## [YOUR TASK]
Copy word for word the lines from the start of the records through the line that contains "3. 安装webdriver", both included.

(Stored entries)

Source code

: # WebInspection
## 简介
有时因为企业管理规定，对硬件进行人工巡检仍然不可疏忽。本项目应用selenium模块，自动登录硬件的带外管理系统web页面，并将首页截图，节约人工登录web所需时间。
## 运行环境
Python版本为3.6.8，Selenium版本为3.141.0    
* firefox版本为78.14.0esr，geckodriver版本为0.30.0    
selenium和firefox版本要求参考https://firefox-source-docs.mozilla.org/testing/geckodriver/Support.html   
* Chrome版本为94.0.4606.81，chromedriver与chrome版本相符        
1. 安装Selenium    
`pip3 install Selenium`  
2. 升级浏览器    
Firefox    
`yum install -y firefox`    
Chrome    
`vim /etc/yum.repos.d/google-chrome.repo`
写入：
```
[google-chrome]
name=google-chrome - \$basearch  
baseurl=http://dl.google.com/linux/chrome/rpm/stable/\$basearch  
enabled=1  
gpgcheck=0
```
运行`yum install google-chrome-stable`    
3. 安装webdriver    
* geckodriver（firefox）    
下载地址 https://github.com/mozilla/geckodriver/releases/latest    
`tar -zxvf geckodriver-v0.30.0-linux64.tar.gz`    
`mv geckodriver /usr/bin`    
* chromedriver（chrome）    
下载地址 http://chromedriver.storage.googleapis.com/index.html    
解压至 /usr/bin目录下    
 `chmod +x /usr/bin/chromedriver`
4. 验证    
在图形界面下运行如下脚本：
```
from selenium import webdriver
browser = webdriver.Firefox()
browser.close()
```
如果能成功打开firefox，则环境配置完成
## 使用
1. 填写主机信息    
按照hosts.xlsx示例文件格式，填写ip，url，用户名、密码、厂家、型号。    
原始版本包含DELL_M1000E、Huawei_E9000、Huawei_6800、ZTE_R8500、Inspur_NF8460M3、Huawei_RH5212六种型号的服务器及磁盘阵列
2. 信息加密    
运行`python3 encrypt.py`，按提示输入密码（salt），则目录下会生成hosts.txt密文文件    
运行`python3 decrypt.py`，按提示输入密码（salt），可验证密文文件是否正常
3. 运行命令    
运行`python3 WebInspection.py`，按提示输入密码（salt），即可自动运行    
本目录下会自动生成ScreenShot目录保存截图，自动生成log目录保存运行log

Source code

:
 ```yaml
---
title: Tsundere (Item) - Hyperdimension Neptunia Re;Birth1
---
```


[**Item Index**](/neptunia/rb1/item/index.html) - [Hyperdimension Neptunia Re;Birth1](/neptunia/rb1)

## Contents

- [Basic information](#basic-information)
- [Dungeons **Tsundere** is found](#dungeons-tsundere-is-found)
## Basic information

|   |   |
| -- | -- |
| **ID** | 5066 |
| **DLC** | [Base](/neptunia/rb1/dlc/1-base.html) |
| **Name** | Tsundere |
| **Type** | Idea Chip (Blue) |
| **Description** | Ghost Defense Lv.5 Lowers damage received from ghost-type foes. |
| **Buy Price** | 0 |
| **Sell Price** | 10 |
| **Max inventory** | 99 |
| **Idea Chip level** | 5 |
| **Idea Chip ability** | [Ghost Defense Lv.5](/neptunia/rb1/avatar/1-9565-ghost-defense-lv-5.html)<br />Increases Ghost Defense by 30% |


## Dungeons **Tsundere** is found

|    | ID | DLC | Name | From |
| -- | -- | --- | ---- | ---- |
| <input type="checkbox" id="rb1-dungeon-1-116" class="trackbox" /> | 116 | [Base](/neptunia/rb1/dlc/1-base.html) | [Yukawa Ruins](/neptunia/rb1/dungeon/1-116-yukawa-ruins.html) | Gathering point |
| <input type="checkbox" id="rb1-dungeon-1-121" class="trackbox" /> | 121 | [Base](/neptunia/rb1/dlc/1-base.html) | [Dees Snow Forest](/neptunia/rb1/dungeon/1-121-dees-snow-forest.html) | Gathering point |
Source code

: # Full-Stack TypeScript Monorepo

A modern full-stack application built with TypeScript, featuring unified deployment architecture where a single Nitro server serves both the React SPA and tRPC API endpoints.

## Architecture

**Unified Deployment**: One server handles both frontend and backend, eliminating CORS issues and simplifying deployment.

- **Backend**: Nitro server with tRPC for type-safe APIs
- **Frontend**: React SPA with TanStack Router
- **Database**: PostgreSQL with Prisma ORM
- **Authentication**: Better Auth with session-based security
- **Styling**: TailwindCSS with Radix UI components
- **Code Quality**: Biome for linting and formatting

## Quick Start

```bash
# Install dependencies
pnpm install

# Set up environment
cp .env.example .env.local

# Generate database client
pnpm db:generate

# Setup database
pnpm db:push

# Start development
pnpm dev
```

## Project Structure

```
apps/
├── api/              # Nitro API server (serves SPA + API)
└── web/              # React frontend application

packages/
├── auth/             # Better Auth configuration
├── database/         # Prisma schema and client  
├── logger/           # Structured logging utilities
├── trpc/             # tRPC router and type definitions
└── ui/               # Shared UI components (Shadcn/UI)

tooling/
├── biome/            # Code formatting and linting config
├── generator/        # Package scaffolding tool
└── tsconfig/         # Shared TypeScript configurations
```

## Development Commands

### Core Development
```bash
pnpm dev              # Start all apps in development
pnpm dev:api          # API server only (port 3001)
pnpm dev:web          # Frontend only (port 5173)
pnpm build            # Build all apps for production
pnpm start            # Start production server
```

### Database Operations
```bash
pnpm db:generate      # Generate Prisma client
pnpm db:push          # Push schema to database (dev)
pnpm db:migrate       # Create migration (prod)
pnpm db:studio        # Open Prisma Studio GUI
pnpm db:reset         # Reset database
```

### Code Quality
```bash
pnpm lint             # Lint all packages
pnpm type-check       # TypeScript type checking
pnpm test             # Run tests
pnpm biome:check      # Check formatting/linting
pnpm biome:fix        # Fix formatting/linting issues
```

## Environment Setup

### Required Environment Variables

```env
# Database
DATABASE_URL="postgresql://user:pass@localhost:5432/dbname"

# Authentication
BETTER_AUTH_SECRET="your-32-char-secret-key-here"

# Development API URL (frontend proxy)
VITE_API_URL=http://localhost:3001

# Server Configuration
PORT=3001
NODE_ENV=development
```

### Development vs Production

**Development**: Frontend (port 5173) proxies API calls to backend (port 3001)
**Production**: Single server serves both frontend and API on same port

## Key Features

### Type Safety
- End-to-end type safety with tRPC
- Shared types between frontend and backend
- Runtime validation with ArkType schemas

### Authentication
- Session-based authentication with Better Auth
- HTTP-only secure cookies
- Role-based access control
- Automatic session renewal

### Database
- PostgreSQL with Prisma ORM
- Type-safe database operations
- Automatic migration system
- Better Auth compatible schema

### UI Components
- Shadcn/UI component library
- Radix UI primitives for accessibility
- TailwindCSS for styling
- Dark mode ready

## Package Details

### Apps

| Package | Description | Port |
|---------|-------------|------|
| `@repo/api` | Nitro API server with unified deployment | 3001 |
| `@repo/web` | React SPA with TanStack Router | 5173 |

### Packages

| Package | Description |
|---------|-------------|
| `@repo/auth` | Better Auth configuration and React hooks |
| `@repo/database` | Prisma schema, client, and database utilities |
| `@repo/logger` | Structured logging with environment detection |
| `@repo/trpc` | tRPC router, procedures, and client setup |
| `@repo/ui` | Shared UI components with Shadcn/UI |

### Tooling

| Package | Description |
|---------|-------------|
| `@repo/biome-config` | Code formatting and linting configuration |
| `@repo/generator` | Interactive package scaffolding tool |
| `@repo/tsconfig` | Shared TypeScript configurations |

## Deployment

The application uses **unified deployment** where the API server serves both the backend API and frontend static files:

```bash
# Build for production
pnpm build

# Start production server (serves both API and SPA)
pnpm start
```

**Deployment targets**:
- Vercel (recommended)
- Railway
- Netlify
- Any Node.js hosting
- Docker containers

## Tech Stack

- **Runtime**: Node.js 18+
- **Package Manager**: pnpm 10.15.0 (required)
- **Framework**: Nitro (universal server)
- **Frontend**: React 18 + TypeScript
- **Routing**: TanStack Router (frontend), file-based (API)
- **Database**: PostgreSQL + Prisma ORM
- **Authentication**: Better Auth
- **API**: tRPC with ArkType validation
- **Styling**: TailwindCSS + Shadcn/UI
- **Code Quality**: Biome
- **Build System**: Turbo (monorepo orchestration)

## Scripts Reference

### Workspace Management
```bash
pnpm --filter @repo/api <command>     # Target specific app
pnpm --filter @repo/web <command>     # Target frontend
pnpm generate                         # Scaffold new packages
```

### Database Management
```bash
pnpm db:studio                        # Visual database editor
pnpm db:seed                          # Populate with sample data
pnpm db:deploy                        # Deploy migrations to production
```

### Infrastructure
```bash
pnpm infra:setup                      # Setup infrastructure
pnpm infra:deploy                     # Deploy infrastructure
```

## [RESPONSE AREA]
Source code

: # WebInspection
## 简介
有时因为企业管理规定，对硬件进行人工巡检仍然不可疏忽。本项目应用selenium模块，自动登录硬件的带外管理系统web页面，并将首页截图，节约人工登录web所需时间。
## 运行环境
Python版本为3.6.8，Selenium版本为3.141.0    
* firefox版本为78.14.0esr，geckodriver版本为0.30.0    
selenium和firefox版本要求参考https://firefox-source-docs.mozilla.org/testing/geckodriver/Support.html   
* Chrome版本为94.0.4606.81，chromedriver与chrome版本相符        
1. 安装Selenium    
`pip3 install Selenium`  
2. 升级浏览器    
Firefox    
`yum install -y firefox`    
Chrome    
`vim /etc/yum.repos.d/google-chrome.repo`
写入：
```
[google-chrome]
name=google-chrome - \$basearch  
baseurl=http://dl.google.com/linux/chrome/rpm/stable/\$basearch  
enabled=1  
gpgcheck=0
```
运行`yum install google-chrome-stable`    
3. 安装webdriver    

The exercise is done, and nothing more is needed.